Complementary assessment tools

In the previous paragraphs, the focus was centered on performance evaluation of the algorithms with emphasis on scoring procedures. In many cases the scores are meaningless if they are not compared with the scores of other systems on the same database. A reference is necessary to give its full value to a measure. This is particularly true when the measure is based on training and test data which may not be publicly available. In such a case, it is impossible to reproduce the test independently. Databases could be designed to be representative of a particular application or could be more generic. The sampling of speakers may be biased toward similar voices, similar accents, .... The similarities in the voice characteristics of speakers should be quantified anyway. A reference system is a tool to evaluate the complexity of a database.

This section proposes techniques to evaluate databases, provide reference measures for comparison and tools to test the limits of speaker verification systems.

Standard reference systems

A complementary approach to system evaluation consists in defining a verification system, to which other systems are to be compared. For any new system embedded in a given application, the reference voice recognition system could be substituted to the new one, and the differences in the overall performance of the application would give an indirect figure of merit of the new system compared to the reference one, for this given application.

(draw a figure)

Desirable properties of such reference systems are their relative efficiency and robustness and their easy implementation and reproductibility (from the algorithmical point of view). They should not require sophisticated training procedures. In particular, they should be able to operate with very limited training data (like one utterance) per speaker. Such a system allows to measure indirectly the complexity of a task, by giving a reference figure on this task.

Among the features of a reference system, the decision strategy has a considerable impact on the results of the system. Besides the raw performance, the way doubtful decisions are handled is likely to improve considerably the efficiency in an operating mode. This fact should be taken into account when defining a standard system.

Let us examine a few possible candidates.

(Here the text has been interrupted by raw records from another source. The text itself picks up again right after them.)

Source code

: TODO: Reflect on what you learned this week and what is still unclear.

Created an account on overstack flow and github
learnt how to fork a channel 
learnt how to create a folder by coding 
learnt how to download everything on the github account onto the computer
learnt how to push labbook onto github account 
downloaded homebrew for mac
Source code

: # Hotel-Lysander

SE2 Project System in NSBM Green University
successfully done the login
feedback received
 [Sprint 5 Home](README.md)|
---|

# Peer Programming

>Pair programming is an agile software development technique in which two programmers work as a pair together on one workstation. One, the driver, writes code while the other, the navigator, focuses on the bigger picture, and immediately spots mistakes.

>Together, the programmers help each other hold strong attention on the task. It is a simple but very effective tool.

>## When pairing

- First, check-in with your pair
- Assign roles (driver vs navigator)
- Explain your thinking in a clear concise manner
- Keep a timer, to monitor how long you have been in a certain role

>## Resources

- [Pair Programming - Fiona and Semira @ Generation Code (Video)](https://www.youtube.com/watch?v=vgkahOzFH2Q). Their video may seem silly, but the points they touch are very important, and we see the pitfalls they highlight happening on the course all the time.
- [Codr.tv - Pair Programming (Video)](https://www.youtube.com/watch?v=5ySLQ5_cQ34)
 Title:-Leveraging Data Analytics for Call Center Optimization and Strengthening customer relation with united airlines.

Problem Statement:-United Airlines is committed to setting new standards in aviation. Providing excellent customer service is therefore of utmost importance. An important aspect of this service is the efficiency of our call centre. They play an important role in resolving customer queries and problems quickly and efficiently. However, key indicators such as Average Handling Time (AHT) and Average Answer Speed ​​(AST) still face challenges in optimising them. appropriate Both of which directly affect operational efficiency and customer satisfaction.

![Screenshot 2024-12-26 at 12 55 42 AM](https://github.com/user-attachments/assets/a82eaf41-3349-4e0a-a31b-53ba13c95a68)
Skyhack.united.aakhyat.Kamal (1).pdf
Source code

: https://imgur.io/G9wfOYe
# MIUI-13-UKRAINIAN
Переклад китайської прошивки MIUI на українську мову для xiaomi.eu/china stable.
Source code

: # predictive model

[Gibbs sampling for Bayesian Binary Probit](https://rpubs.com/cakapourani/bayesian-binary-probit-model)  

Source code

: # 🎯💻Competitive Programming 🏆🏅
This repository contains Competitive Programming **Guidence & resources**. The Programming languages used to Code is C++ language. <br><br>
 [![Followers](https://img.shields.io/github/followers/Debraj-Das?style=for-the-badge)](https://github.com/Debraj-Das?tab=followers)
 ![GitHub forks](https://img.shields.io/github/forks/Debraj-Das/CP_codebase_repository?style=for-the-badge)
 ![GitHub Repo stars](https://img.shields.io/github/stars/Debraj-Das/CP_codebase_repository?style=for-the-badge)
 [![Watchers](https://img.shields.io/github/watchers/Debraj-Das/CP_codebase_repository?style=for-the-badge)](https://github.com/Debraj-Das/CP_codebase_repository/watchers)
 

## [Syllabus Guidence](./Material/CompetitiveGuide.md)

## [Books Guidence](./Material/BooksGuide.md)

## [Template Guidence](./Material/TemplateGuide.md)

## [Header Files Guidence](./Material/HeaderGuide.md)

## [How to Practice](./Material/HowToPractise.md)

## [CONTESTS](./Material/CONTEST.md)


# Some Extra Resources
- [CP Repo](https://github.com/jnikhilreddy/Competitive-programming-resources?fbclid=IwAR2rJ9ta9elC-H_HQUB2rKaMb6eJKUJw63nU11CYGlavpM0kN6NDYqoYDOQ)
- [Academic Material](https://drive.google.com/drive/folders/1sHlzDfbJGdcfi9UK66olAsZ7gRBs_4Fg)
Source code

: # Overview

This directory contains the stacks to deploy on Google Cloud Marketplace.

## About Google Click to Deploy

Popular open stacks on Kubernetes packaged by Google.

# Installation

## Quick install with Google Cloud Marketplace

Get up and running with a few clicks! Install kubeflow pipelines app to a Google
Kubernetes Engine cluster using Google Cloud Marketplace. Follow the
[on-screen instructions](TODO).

For text-dependent and text-prompted applications, a baseline DTW system offers a number of advantages:

training could be done with one utterance per speaker
multi-references can be used if more training data are offered
a distance measure between reference and test is returned
the ROC curve can be obtained by varying a threshold

but DTW is very sensitive to end-point detection. Such a reference DTW system was proposed in the context of the SAM-A project [Homayoun 93].

For text-independent applications, a second order statistical (sphericity) measure was proposed in SAM-A [Bimbot 93]. It captures the correlations of a time-frequency representation of the signal. The correlation matrix of a speaker is better estimated on a long period of speech. Nevertheless some encouraging results have been obtained on segments as short as 3 sec.

Both systems were investigated because they are based on totally reproductible algorithmic methods; in particular, they do not require any iterative learning of models, while as Vector Quantization, Hidden Markov Models or Neural Networks performances can be affected by learning strategies. The issue of defining one or two reference systems is certainly crucial for evaluation methodology.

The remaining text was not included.